The casting of Patrick Bateman was all-important. The main character who is on stage for 99% of the production. Casting Matt Smith in the role of a psychopathic serial killer (who has to sing) raised some eyebrows. It was probably a gamble on both sides but one that has paid off in spades. Having read the book, I never really clicked with the Christian Bale version of Bateman...I thought he was too manic. In Matt Smith, we have a Patrick Bateman you can believe. He's creepy and intense, shallow and obsessed and, although he's not exactly what you would call a sympathetic character, you find yourself caring about him and feeling sorry for him especially when everything starts to unravel. Matt's singing is remarkably good - he holds his own very well - and, in particular, his rendition of "This is Not an Exit" is utterly gorgeous. Before this I never would have thought that Matt Smith could really sing and dance. Trust me, he can - in fact, he's quite a fluid dancer. I have to mention the body (it seems to be quite the talking point on social media). Bateman is "ripped and toned" - and the moment Matt rises on stage wearing nothing but an eye mask and white underpants, the fact that there were some whimpers and gasps from people around us really says it all.
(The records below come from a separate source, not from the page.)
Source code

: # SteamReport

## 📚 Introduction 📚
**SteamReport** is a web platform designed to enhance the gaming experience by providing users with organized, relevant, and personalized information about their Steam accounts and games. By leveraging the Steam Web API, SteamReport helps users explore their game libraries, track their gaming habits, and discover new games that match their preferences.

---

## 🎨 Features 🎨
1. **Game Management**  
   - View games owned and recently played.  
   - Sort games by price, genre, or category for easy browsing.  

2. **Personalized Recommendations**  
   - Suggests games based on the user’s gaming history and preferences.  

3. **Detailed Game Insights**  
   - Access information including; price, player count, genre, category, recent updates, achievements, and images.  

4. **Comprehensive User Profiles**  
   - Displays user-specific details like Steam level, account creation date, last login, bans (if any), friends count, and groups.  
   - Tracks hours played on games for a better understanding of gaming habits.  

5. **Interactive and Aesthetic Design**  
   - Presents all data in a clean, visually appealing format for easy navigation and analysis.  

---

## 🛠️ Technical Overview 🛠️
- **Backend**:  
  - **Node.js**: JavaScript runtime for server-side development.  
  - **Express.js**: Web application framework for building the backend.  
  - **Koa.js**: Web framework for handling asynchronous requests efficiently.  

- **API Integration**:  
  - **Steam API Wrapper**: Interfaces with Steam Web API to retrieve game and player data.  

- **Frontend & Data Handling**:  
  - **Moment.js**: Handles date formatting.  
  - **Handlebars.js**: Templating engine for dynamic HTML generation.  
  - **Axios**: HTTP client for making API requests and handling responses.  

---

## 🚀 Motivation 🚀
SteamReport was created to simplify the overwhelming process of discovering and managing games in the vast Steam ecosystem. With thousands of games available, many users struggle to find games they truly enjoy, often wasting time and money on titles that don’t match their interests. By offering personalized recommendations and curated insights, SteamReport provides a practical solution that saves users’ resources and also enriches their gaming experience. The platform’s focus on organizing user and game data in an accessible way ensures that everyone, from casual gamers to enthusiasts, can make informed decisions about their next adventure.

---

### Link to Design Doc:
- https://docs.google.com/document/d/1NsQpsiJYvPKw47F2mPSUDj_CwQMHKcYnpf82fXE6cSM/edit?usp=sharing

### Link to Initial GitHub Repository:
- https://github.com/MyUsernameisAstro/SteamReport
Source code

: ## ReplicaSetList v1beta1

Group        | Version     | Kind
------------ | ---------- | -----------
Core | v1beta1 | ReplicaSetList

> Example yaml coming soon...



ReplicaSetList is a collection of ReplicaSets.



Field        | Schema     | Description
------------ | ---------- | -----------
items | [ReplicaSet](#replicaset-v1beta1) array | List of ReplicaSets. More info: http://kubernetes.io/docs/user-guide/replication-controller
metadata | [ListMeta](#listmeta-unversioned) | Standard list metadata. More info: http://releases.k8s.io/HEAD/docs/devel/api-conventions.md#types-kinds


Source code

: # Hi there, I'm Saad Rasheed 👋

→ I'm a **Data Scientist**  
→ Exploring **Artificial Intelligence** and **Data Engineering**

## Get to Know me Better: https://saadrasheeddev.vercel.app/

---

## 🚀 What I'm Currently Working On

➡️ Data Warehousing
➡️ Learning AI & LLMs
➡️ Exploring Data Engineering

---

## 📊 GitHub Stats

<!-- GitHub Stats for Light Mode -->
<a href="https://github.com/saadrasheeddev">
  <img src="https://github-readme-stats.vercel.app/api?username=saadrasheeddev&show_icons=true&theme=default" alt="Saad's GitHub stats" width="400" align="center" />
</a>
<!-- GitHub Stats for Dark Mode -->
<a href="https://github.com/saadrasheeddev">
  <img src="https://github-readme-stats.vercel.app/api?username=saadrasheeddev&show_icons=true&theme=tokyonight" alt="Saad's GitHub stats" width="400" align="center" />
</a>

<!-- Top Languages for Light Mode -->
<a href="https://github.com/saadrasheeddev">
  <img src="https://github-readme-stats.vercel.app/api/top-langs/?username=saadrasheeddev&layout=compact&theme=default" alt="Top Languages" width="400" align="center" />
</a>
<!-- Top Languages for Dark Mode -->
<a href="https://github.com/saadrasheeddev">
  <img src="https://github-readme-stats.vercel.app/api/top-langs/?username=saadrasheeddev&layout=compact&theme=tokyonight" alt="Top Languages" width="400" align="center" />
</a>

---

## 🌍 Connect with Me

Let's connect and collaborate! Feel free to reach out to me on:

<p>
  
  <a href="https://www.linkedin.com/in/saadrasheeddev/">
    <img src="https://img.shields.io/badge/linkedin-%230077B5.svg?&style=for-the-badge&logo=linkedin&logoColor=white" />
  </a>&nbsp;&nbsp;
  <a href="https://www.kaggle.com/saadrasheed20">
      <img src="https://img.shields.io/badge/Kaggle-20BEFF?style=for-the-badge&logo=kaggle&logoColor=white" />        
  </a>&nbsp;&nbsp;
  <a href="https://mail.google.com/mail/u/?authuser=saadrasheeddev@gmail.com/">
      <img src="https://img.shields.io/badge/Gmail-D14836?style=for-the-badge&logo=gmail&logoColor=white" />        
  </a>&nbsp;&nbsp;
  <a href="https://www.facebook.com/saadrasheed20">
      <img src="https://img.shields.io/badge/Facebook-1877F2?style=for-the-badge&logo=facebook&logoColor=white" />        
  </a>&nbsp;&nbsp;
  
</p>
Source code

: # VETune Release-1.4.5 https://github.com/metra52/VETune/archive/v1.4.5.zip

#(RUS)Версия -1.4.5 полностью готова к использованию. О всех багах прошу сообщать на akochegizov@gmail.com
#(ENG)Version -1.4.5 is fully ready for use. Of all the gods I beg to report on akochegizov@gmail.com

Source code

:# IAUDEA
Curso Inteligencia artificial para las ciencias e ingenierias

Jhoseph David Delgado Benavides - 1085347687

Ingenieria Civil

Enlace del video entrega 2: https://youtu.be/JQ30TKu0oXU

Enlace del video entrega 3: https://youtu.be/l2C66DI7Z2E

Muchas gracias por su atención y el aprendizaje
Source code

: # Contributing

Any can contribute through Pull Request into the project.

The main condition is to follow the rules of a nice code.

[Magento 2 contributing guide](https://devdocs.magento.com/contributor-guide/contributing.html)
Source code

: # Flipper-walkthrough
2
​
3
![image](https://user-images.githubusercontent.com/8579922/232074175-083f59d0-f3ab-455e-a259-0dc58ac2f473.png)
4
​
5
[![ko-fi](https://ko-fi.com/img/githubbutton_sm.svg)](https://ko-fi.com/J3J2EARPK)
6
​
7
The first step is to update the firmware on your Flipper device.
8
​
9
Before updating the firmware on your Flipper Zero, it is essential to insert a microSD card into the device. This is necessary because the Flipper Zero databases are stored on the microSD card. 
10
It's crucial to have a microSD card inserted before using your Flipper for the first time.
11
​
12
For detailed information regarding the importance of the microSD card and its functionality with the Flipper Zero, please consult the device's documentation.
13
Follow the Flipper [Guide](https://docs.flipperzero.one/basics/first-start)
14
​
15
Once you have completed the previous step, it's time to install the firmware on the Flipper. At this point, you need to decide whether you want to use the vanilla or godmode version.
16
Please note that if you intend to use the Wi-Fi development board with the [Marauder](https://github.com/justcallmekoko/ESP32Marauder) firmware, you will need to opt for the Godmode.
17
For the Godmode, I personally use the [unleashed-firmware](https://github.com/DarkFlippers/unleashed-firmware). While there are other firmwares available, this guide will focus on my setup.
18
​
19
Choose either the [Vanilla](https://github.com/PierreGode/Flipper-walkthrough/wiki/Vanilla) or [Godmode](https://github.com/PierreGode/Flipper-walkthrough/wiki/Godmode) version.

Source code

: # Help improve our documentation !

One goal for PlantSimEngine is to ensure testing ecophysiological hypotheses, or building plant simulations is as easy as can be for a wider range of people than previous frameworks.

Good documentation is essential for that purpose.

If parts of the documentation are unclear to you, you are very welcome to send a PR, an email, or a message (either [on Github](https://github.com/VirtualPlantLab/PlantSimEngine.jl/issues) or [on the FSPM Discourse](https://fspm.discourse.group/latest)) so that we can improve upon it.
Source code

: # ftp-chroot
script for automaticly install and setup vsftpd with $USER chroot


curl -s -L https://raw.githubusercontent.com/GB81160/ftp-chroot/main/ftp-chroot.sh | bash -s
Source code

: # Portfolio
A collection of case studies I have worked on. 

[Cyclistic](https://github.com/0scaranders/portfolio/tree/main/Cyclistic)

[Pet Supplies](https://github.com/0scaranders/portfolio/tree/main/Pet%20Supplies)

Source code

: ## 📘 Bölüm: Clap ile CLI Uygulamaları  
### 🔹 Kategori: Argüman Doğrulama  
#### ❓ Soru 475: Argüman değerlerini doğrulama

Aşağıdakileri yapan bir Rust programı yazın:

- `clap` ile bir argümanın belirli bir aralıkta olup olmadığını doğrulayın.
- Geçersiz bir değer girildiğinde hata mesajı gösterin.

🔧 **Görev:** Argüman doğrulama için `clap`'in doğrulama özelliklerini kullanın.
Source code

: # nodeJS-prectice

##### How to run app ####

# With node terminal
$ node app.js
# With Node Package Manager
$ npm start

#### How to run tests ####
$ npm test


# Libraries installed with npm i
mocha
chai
Matt Smith obviously put an awful lot of work into this - and I don't just mean the body, although 9 weeks of intensive training apparently went in to that particular transformation. He's not a professional singer or dancer so presumably was heavily coached and trained for those aspects of the role. On top of all that he still had an awful lot of lines to learn and a character to absorb. Honestly, my admiration for him knows no bounds - and you have to wonder if there's anything he CAN'T do. He took my breath away - what an absolutely incredible actor he is.
I really, really want to see this show again. It was delicious and sublime. So many scenes are burned onto my mind - that body, the nightclub killings, the sex scenes (yes, he has a threesome with Luis' girlfriend, Courtney and a giant pink teddy bear but him having sex with a dead body in a nightclub was worryingly hot) and, of course, the gorgeous songs. Unfortunately, there's not much chance to see it again unless it transfers to the West End or something. It finishes at the Almeida on 1 February and you can queue for day or return tickets: more information here. In the meantime, keep your fingers crossed for a Cast Soundtrack release or even a DVD recording.
Rating: 11 out of 10 - more than perfect.